*THE TASK*: Copy each line from the data that has the word "them" in it.

Entries taken from a collection
- - - - - - -

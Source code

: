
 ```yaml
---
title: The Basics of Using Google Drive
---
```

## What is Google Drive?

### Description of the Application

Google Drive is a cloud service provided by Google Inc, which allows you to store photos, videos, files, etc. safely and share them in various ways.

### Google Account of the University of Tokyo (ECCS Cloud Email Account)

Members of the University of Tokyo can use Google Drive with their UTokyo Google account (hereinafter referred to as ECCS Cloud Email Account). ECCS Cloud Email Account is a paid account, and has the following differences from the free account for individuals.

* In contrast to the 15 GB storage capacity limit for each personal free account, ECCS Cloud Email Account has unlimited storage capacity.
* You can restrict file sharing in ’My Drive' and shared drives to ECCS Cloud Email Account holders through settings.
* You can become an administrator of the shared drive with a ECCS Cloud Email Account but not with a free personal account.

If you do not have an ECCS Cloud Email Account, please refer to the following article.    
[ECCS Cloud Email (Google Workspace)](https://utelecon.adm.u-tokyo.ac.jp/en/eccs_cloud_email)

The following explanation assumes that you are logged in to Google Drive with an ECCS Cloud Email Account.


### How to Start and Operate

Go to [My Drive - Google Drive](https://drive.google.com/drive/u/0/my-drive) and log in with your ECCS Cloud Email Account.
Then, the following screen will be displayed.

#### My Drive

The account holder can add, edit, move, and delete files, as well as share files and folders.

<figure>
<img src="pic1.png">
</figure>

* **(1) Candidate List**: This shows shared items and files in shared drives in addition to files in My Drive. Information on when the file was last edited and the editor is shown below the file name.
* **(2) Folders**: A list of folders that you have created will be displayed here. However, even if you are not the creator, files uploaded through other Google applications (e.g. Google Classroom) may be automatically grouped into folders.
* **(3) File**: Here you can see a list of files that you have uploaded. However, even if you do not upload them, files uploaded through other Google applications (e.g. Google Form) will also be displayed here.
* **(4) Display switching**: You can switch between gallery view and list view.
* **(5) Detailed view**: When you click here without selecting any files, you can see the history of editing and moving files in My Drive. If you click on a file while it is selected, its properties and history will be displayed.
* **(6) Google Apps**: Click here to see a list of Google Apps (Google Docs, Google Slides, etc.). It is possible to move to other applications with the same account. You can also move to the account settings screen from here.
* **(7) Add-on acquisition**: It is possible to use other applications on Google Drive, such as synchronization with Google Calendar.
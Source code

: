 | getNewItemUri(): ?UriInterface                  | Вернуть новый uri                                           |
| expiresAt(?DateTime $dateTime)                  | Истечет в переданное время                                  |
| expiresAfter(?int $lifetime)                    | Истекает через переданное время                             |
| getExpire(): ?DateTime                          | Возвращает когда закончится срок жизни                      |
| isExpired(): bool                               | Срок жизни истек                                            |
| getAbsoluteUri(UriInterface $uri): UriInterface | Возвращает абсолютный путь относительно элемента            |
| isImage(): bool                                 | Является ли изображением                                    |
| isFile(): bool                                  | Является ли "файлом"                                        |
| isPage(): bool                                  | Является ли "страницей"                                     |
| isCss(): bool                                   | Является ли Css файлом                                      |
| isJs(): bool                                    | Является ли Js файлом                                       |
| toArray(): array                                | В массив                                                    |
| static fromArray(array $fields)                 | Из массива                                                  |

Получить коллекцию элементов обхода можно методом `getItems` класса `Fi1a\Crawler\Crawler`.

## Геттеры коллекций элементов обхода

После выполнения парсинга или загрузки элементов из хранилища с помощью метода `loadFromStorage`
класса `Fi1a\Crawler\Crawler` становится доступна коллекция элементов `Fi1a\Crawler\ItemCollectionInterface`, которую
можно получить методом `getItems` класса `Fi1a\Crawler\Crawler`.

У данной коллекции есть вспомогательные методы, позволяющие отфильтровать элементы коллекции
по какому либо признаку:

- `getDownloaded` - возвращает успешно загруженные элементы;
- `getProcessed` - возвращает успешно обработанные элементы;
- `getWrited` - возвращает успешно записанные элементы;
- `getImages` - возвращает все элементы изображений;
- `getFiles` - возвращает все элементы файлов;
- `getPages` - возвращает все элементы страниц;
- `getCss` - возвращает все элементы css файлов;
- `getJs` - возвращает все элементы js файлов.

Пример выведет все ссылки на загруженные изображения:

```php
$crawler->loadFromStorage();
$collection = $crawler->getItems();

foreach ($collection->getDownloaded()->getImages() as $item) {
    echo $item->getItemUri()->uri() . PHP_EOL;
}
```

- - - - - - -

*EXERCISE SOLUTION*:
Google Drive is a cloud service provided by Google Inc, which allows you to store photos, videos, files, etc. safely and share them in various ways.
* **(3) File**: Here you can see a list of files that you have uploaded. However, even if you do not upload them, files uploaded through other Google applications (e.g. Google Form) will also be displayed here.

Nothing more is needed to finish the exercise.